II. In the Oriental Church the founder of a church was permitted to nominate an administrator for the temporal goods and indicate to the bishop a cleric suitable for appointment (L. 46, C. de episc. I, 3. November LVII, c. 2). In the Western Church the Synod of Orange (441) granted such a right of presentation to a bishop who had built a church in another diocese (c. i, C. XVI, q. 5) and the Synod of Toledo (655) gave a layman this privilege for each church erected by him (c. 32, C. XVI, q. 7). But the founder had no proprietary rights (c. 31, C. XVI, q. 7). In the countries occupied by the Germanic tribes, on the basis of the individual temple and church rights found in their national laws, the builder of a church, the feudal lord, or the administrator possessed full right of disposal over the church founded or possessed by him, as his own church (ecclesia propria) and over the ecclesiastics appointed by him, whom he could dismiss at pleasure. To obviate the drawbacks connected with this, the appointment and dismissal of ecclesiastics at least formally was made subject to the consent of the bishop (c. 37, C. XVI, q. 7). In the course of the Conflict of Investitures, however, the private right over churches was abolished, although to the lord of the estate, as patron, was conceded the right as ius spirituali annexum of presenting a cleric to the bishop (ius proesentandi) on the occasion of a vacancy in the church (c. 13, C. XVI, q. 7; C. 5, 16, X de iure patronatus, III, 38).

III. The right of patronage may be: personal (ius patronatus personals) or real (reale); spiritual (ecclesiasticum; clericale), or lay (laicale), or mixed (mixtum); hereditary (hoereditarium), or restricted to the family, or even to a definite person (familiare; personalissimum); individual (singulare) or shared (ius corn patronatus); complete (plenum) or diminished (minus plenum). A personal right of patronage is peculiar to a person as such, while a real right of patronage belongs to one in possession for the time being of something with which a patronage is connected, provided of course that he is qualified for the possession of the right of patronage.

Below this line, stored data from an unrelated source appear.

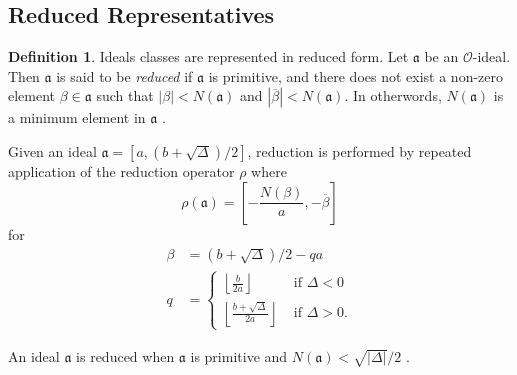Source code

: \documentclass{ucalgthes1}
\theoremstyle{plain}
\theoremstyle{definition}
\newtheorem{defn}[thm]{Definition}
\newcommand{\OO}{\mathcal{O}}
\newcommand{\floor}[1]{\left\lfloor #1 \right\rfloor}
\begin{document}
\subsection{Reduced Representatives}
\label{subsec:reduction}
\begin{defn}
Ideals classes are represented in reduced form. Let $\mathfrak{a}$ be an $\OO$-ideal. Then $\mathfrak{a}$ is said to be \emph{reduced} if $\mathfrak{a}$ is primitive, and there does not exist a non-zero element $\beta \in \mathfrak{a}$ such that $|\beta| < N(\mathfrak{a})$ and $|\overline{\beta}| < N(\mathfrak{a})$.  In otherwords, $N(\mathfrak{a})$ is a minimum element in $\mathfrak{a}$ \cite[p.~98]{Jac09}.
\end{defn}

Given an ideal $\mathfrak a = [a, (b+\sqrt\Delta)/2]$, reduction is performed by repeated application of the reduction operator $\rho$ \cite[Lecture 2, Slide 5/21]{JacLecture} where
\[
	\rho(\mathfrak a) = \left[-\frac{N(\beta)}{a}, -\overline{\beta}\right]
\]
for
\begin{align*}
	\beta &= (b+\sqrt\Delta)/2 -qa \\
	q &= \begin{cases}
		\floor{\frac{b}{2a}} & \mbox{ if } \Delta < 0 \\
		\floor{\frac{b+\sqrt\Delta}{2a}} & \mbox{ if } \Delta > 0.
	\end{cases}
\end{align*}

\noindent
An ideal $\mathfrak a$ is reduced when $\mathfrak a$ is primitive and $N(\mathfrak a) < \sqrt{|\Delta|}/2$ \cite[Theorem 5.6 p.99, and Theorem 5.9 p.101]{Jac09}.  %
\end{document}
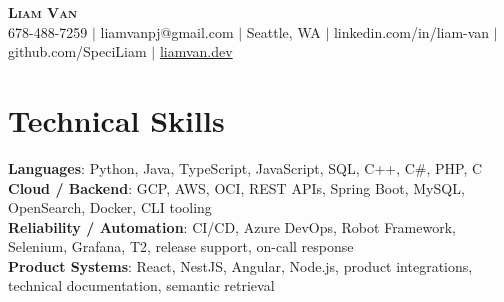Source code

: \documentclass[letterpaper,11pt]{article}
\begin{document}

%
\begin{center}
    \textbf{\Huge \scshape Liam Van} \\ \vspace{1pt}
    \small 678-488-7259 $|$ \small {liamvanpj@gmail.com} $|$ Seattle, WA
 {{$|$ linkedin.com/in/liam-van} {$|$ github.com/SpeciLiam} {$|$ \href{https://liamvan.dev}{liamvan.dev}}}

\end{center}

\section{Technical Skills}
 \begin{itemize}[leftmargin=0.15in, label={}]
    \small{\item{
     \textbf{Languages}{: Python, Java, TypeScript, JavaScript, SQL, C++, C\#, PHP, C} \\
     \textbf{Cloud / Backend}{: GCP, AWS, OCI, REST APIs, Spring Boot, MySQL, OpenSearch, Docker, CLI tooling} \\
     \textbf{Reliability / Automation}{: CI/CD, Azure DevOps, Robot Framework, Selenium, Grafana, T2, release support, on-call response} \\
     \textbf{Product Systems}{: React, NestJS, Angular, Node.js, product integrations, technical documentation, semantic retrieval} \\
    }}
 \end{itemize}
%

\end{document}
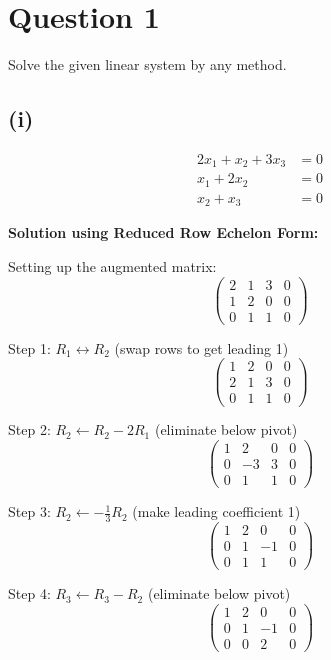 \documentclass[12pt]{article}
\begin{document}
\section*{Question 1}
Solve the given linear system by any method.

\subsection*{(i)}
\begin{align*}
2x_1 + x_2 + 3x_3 &= 0\\
x_1 + 2x_2 &= 0\\
x_2 + x_3 &= 0
\end{align*}

\textbf{Solution using Reduced Row Echelon Form:}

Setting up the augmented matrix:
\[
\left(\begin{array}{ccc|c}
2 & 1 & 3 & 0\\
1 & 2 & 0 & 0\\
0 & 1 & 1 & 0
\end{array}\right)
\]

Step 1: $R_1 \leftrightarrow R_2$ (swap rows to get leading 1)
\[
\left(\begin{array}{ccc|c}
1 & 2 & 0 & 0\\
2 & 1 & 3 & 0\\
0 & 1 & 1 & 0
\end{array}\right)
\]

Step 2: $R_2 \leftarrow R_2 - 2R_1$ (eliminate below pivot)
\[
\left(\begin{array}{ccc|c}
1 & 2 & 0 & 0\\
0 & -3 & 3 & 0\\
0 & 1 & 1 & 0
\end{array}\right)
\]

Step 3: $R_2 \leftarrow -\frac{1}{3}R_2$ (make leading coefficient 1)
\[
\left(\begin{array}{ccc|c}
1 & 2 & 0 & 0\\
0 & 1 & -1 & 0\\
0 & 1 & 1 & 0
\end{array}\right)
\]

Step 4: $R_3 \leftarrow R_3 - R_2$ (eliminate below pivot)
\[
\left(\begin{array}{ccc|c}
1 & 2 & 0 & 0\\
0 & 1 & -1 & 0\\
0 & 0 & 2 & 0
\end{array}\right)
\]
\end{document}
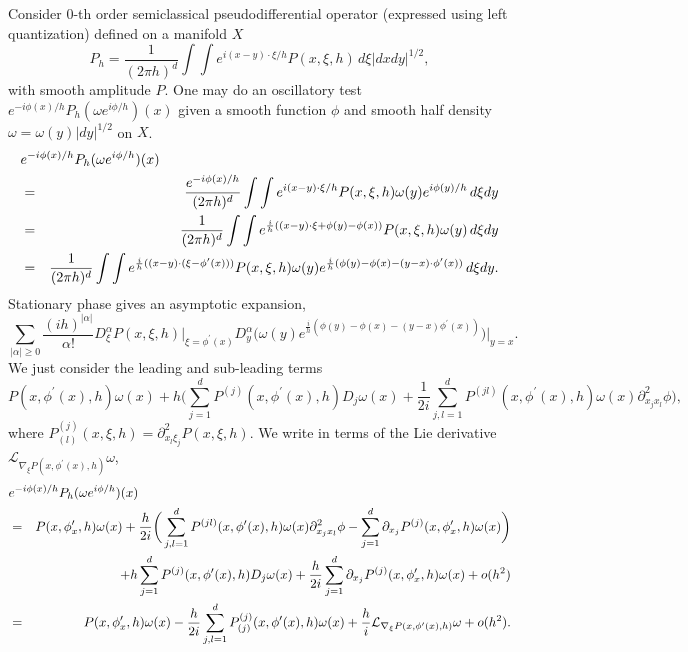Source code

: \documentclass[10pt, a4paper, twoside]{amsart}
\numberwithin{equation}{section}
\theoremstyle{remark}
\begin{document}
\begin{appendix}
	Consider $0$-th order semiclassical pseudodifferential operator (expressed using left  quantization) defined on a manifold $X$ $$P_h  = \frac{1}{(2\pi h)^d} \int\int e^{i(x - y) \cdot \xi / h} P(x, \xi, h)  \, d\xi |dxdy|^{1/2},$$ with smooth amplitude $P$. One may do an oscillatory test $e^{-i \phi(x) / h} P_h (\omega e^{i \phi / h}) (x)$ given a smooth function $\phi$ and smooth half density $\omega = \omega(y) |dy|^{1/2}$ on $X$. \begin{eqnarray*}
	\lefteqn{e^{- i \phi(x) / h} P_h (\omega e^{i \phi / h})(x)}\\
	& = & \frac{e^{- i \phi(x) / h}}{(2\pi h)^d} \int\int e^{i(x - y) \cdot \xi / h} P(x, \xi, h) \omega(y) e^{i \phi(y) / h} \, d\xi dy \\ & = & \frac{1}{(2\pi h)^d} \int\int e^{\frac{i}{h} ( (x - y)\cdot\xi + \phi(y) - \phi(x) )} P(x, \xi, h) \omega(y) \, d\xi dy\\ & = & \frac{1}{(2\pi h)^d} \int\int e^{\frac{i}{h} ((x - y)\cdot(\xi - \phi^\prime(x)))} P(x, \xi, h) \omega(y) e^{\frac{i}{h}(\phi(y) - \phi(x) - (y - x)\cdot\phi^\prime(x))}\, d\xi dy.
	\end{eqnarray*} Stationary phase gives an asymptotic expansion, $$\sum_{|\alpha| \geq 0} \frac{(ih)^{|\alpha|}}{\alpha !} D_\xi^\alpha P(x, \xi, h)\bigg|_{\xi = \phi^\prime(x)} D_y^\alpha \Big(\omega(y) e^{\frac{i}{h}(\phi(y) - \phi(x) - (y - x)\phi^\prime(x))}\Big)\bigg|_{y = x}.$$ We just consider the leading and sub-leading terms $$P(x, \phi^\prime(x), h)\omega(x) + h\bigg( \sum_{j = 1}^d P^{(j)}(x, \phi^\prime(x), h) D_j \omega(x) + \frac{1}{2i} \sum_{j, l = 1}^d P^{(jl)}(x, \phi^\prime(x), h) \omega(x) \partial_{x_j x_l}^2 \phi\bigg),$$ where $P^{(j)}_{(l)}(x, \xi, h) = \partial_{x_l \xi_j}^2 P(x, \xi, h)$.
	 We write in terms of the Lie derivative $\mathcal{L}_{\nabla_{\xi} P(x, \phi^\prime(x), h)} \omega$, \begin{eqnarray*}\lefteqn{e^{-i\phi(x) / h}P_h(\omega e^{i\phi / h})(x)}\\&=& P(x, \phi^\prime_x, h) \omega(x)  + \frac{h}{2i}\bigg(\sum_{j, l = 1}^d P^{(jl)}(x, \phi^\prime(x), h) \omega(x) \partial_{x_j x_l}^2 \phi - \sum_{j = 1}^d  \partial_{x_j} P^{(j)}(x, \phi^\prime_x, h) \omega(x)\bigg) \\&& + h \sum_{j = 1}^d P^{(j)}(x, \phi^\prime(x), h) D_j \omega(x) + \frac{h}{2i} \sum_{j = 1}^d  \partial_{x_j} P^{(j)}(x, \phi^\prime_x, h) \omega(x) + o(h^2)\\&=& P(x, \phi^\prime_x, h) \omega(x)  - \frac{h}{2i} \sum_{j, l = 1}^d P^{(j)}_{(j)}(x, \phi^\prime(x), h) \omega(x)   + \frac{h}{i}\mathcal{L}_{\nabla_\xi P(x, \phi^\prime(x), h)} \omega + o(h^2).\end{eqnarray*}
	

\end{appendix}
\end{document}
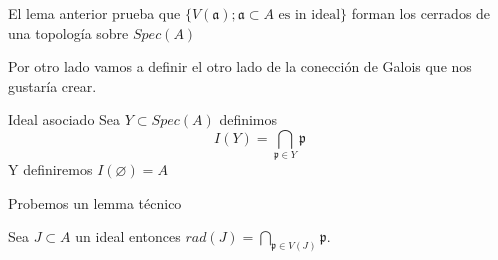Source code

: \documentclass[14pt]{extarticle}
\begin{document}
\begin{observacion}{}{}
    El lema anterior prueba que $\{V(\mathfrak{a}); \mathfrak{a} \subset A \mbox{ es in ideal}\}$
    forman los cerrados de una topología sobre $Spec(A)$
\end{observacion}

Por otro lado vamos a definir el otro lado de la conección de 
Galois que nos gustaría crear.

\begin{definicion}{Ideal asociado}{}
    Sea $Y \subset Spec(A)$ definimos
    $$I(Y) = \bigcap_{\mathfrak{p}\in Y} \mathfrak{p}$$
    Y definiremos $I(\varnothing) = A$
\end{definicion}

Probemos un lemma técnico
\begin{lema}{}{}
    Sea $J \subset A$ un ideal entonces
    $rad(J) = \bigcap_{\mathfrak{p} \in V(J)} \mathfrak{p}$.
\end{lema}
\end{document}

A spiritual patronage is one belonging to the incumbent of an ecclesiastical office, or established by the foundation of a church or a benefice out of ecclesiastical funds, or instituted by a layman and later presented to the Church. Thus the patronages in possession of secularized bishoprics, monasteries, and ecclesiastical foundations are regarded as spiritual. A lay patronage is established when an ecclesiastical office is endowed by anyone out of private means. A patronage is mixed when held in common by the incumbent of an ecclesiastical office and a layman.

IV. Any church benefice, with the exception of the papacy, the cardinalate, the episcopate, and the prelatures of cathedral, collegiate, and monastic churches, may be the object of the right of patronage. All persons and corporate bodies may be subject to the right of patronage. But persons, besides being capable of exercising the right, must be members of the Church. Thus heathens, Jews, heretics, schismatics, and apostates are ineligible for any sort of patronage, even real. Nevertheless in Germany and Austria it has become customary as a result of the Peace of Westphalia, for Protestants to possess the rights of patronage over Catholic, and Catholics over Protestant church offices. In modern concordats Rome has repeatedly granted the right of patronage to Protestant princes. Entirely ineligible for patronage are the excommunicati vitandi (the excommunicati tolerati are able at least to acquire it); and those who are infamous according to ecclesiastical or civil law. On the other hand, illegitimates, children, minors, and women may acquire patronages.

V. A right of patronage comes into existence or is originally acquired by foundation, privilege, or prescription. Under foundation or fundatio in the broader sense is included the granting of the necessary means for the erection and maintenance of a benefice. Thus, granting that a church is necessary to a benefice, three things are requisite: the assignment of land (fundatio in the narrow sense), the erection of the church at one’s private expense (oedificatio), and the granting of the means necessary for the support of the church and beneficiaries (dotatio). If the same person fulfils all three requirements, he becomes ipso jure patron, unless he waives his claim (c. 25, X de iure patr. III, 38). Whence the saying: Patronum faciunt dos, oedificatio, fundus. Different persons performing these three acts become co-patrons. It is an accepted theory that one who is responsible for only one of the three acts mentioned, the other two conditions being fulfilled in any manner whatsoever, becomes a patron. It is possible to become a patron also through the reoedificatio ecclesioe and redotatio beneficii. A second manner in which a patronage may be acquired is through papal privilege. A third is by prescription.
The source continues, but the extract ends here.